Ce diaporama nécessite JavaScript.

Les gens contournent le barrage des policiers et continuent tout de même leur marche. Les policiers les laissent passer pour ensuite les rattraper à la course un peu plus loin afin de les encercler. Tous les artifices de la répression sont déployés! Des chiens jappent contre les manifestat-e-s, des robocops surarmés décident arbitrairement qui appartient à la manifestation, jouent allègrement de la matraque. Poussant et frappant, les forces de l’Ordre scindent la marche en trois avant de rapidement les encercler. La méthode d’arrêts de masse n’est pas nouvelle! Développée à Gaza, elle « arrête » le mouvement au lieu des gens fautifs, sans discernement. CA6lssjWQAESh_T

Coincés, obligés de s’identifier, les arrêté-e-s reçoivent gracieusement un constat 19.2 et 220 $ d’amende (274 au total). Pendant les heures de détention provisoire, les manifestants détendent l’atmosphère: chantent Un musicien parmi tant d’autres d’Harmonium, crient des slogans, jouent un match d’improvisation. Le moral était plutôt bas et le stress dans le piton. Un manifestant a été mordu par les chiens. Un autre, frappé au visage, est parti en ambulance. Une femme fut piétinée par les policiers que rien n’arrêtait. Leur violence silencieuse, taie, encore répétée. Le bras armé de l’État frappe, refuse qu’on discute de l’austérité du gouvernement libéral.

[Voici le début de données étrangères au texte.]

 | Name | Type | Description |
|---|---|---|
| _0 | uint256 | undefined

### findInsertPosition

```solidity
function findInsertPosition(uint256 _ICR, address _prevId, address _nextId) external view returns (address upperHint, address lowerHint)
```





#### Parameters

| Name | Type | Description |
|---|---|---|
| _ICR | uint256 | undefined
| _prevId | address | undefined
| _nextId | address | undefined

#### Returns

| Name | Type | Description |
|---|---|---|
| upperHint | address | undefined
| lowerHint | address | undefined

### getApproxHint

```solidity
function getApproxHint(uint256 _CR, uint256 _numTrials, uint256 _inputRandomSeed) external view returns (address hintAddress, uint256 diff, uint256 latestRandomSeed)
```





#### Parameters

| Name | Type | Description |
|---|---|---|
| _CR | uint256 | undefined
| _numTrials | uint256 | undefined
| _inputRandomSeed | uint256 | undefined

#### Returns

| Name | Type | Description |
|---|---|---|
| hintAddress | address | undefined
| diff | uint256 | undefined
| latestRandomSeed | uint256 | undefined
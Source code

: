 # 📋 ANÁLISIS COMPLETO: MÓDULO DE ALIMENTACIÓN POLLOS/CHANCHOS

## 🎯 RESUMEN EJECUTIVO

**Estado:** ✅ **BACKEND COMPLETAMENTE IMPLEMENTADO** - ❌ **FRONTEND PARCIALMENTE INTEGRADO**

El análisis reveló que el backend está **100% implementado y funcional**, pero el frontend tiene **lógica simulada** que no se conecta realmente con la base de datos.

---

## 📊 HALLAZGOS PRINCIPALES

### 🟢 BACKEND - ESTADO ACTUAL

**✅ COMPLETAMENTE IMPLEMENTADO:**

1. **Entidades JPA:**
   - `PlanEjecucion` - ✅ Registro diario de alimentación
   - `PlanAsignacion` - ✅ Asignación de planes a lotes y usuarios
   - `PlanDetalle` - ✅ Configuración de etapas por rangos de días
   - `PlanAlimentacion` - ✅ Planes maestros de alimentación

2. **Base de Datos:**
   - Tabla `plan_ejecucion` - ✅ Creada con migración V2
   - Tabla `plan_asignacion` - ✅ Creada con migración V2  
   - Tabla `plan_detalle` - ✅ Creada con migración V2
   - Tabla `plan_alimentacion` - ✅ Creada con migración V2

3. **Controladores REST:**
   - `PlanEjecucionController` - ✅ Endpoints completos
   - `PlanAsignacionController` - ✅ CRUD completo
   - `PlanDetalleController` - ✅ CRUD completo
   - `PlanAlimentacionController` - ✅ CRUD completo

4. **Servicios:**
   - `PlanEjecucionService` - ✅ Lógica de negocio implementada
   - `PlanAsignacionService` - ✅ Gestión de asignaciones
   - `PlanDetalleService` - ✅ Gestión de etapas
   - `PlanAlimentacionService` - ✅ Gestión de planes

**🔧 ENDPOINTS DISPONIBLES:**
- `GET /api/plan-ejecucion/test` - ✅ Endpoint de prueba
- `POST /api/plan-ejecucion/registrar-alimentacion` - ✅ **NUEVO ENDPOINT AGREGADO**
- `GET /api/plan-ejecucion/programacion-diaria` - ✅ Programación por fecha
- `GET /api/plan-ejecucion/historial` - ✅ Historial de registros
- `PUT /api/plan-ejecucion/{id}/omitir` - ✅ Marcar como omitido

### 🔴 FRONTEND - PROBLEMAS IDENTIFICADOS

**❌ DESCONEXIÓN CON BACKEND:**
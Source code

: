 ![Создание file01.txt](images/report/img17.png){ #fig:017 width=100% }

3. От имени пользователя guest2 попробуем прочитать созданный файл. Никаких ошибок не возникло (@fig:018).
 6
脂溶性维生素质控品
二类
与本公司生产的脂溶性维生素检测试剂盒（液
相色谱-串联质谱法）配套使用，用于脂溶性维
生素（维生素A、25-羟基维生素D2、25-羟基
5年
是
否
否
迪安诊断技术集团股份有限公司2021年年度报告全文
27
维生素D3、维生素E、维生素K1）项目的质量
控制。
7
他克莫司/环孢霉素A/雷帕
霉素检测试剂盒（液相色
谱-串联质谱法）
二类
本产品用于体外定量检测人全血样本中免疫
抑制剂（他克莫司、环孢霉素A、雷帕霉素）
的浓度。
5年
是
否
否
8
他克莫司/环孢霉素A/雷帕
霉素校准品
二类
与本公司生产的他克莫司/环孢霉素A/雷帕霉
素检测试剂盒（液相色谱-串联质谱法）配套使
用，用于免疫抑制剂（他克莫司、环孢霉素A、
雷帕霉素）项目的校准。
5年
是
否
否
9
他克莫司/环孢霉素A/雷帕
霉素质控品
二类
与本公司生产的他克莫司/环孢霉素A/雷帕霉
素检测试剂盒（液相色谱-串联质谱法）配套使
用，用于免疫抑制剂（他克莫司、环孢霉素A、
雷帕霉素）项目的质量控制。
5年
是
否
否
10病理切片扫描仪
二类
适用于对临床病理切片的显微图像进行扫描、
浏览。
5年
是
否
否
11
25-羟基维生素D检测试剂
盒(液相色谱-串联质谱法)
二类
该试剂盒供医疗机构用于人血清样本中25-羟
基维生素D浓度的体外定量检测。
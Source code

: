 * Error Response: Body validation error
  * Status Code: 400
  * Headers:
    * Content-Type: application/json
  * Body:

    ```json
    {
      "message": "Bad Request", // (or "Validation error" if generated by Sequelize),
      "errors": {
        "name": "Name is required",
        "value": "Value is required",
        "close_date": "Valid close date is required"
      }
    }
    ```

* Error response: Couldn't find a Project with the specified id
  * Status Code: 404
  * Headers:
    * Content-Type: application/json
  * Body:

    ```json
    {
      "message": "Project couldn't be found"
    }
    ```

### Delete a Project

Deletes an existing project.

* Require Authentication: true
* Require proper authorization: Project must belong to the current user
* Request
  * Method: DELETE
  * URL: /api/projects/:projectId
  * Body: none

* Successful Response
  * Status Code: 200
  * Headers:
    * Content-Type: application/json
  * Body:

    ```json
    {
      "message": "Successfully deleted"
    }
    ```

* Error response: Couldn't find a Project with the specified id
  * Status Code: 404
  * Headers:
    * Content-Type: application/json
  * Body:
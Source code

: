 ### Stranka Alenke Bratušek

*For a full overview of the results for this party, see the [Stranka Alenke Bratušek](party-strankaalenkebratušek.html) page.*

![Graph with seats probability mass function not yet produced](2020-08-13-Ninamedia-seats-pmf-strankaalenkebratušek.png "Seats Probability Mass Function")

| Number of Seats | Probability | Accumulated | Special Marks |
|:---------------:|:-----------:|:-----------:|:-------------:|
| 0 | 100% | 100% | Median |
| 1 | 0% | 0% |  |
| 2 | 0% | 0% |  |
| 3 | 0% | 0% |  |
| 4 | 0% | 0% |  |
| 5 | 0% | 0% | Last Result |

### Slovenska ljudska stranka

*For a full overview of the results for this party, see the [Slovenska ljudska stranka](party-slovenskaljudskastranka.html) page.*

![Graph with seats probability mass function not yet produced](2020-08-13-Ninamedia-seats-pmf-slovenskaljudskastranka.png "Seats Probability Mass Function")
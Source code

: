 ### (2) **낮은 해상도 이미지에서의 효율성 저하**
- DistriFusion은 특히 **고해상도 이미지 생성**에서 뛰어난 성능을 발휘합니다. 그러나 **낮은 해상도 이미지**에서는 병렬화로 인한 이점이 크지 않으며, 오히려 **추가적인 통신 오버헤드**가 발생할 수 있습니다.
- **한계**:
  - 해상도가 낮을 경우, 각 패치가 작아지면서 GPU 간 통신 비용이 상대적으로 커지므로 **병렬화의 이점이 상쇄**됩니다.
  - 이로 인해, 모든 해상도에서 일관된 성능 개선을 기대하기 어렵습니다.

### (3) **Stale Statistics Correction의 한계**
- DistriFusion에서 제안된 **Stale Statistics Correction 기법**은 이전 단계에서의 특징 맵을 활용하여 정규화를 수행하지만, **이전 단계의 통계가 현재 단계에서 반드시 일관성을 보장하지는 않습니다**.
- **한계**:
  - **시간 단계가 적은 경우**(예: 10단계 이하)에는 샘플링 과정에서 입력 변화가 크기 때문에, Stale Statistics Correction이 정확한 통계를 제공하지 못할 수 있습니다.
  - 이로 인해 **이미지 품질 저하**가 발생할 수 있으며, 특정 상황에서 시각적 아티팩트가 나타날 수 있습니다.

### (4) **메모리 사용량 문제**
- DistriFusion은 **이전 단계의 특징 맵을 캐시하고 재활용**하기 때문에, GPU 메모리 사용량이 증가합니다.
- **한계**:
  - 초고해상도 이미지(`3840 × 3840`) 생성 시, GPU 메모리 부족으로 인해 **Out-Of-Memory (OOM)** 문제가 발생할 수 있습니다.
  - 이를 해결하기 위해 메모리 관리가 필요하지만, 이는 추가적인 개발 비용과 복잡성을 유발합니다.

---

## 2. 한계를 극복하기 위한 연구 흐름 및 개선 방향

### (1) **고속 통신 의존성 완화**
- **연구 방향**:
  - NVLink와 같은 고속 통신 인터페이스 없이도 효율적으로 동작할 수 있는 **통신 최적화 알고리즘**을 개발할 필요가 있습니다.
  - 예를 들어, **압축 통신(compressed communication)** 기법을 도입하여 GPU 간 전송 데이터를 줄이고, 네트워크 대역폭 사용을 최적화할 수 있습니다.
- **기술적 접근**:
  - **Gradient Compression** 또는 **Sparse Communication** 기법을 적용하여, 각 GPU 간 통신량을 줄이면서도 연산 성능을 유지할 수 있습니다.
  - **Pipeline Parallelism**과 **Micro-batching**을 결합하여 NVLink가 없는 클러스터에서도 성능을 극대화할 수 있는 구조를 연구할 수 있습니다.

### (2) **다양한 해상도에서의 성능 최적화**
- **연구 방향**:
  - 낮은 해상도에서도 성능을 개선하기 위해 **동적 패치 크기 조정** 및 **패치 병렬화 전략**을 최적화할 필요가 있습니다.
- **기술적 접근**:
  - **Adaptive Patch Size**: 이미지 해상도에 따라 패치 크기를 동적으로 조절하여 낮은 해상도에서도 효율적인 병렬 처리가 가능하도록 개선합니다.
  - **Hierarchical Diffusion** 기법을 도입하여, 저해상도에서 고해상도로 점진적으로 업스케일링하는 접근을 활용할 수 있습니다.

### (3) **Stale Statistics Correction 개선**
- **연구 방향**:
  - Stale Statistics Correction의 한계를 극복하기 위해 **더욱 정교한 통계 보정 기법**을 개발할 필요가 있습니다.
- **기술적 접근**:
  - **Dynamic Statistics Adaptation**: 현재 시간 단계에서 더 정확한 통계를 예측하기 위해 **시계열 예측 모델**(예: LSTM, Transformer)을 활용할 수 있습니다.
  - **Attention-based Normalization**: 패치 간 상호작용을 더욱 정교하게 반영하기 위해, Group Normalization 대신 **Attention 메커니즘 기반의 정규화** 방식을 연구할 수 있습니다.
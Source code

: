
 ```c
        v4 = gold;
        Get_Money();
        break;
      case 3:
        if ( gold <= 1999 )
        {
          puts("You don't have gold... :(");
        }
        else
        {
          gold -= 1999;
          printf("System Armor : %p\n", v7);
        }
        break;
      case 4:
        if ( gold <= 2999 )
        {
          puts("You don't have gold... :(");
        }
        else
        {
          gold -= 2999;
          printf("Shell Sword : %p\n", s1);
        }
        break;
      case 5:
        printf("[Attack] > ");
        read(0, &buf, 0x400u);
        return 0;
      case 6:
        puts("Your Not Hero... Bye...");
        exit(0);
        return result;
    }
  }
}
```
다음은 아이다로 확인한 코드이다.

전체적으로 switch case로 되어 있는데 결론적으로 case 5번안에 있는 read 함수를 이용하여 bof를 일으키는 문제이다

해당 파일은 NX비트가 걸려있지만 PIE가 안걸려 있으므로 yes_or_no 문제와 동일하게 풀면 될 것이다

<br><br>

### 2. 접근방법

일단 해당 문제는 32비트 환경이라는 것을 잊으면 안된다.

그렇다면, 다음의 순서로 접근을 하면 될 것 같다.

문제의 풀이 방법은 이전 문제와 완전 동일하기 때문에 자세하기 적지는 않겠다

Tout de même, certains se sont réunis à l’Université Laval au pavillon DeKoninck, afin de garder le contrôle sur la zone de grève et décompresser un peu de cet épisode déconcertant. Une seconde nuit blanche s’entame pour les grévistes à qui l’on refuse le sommeil. Dur début de grève pour les militants. Gaza et Guantanamo, la dissidence confronte.

-Les occupant-e-s de la Zone de grève.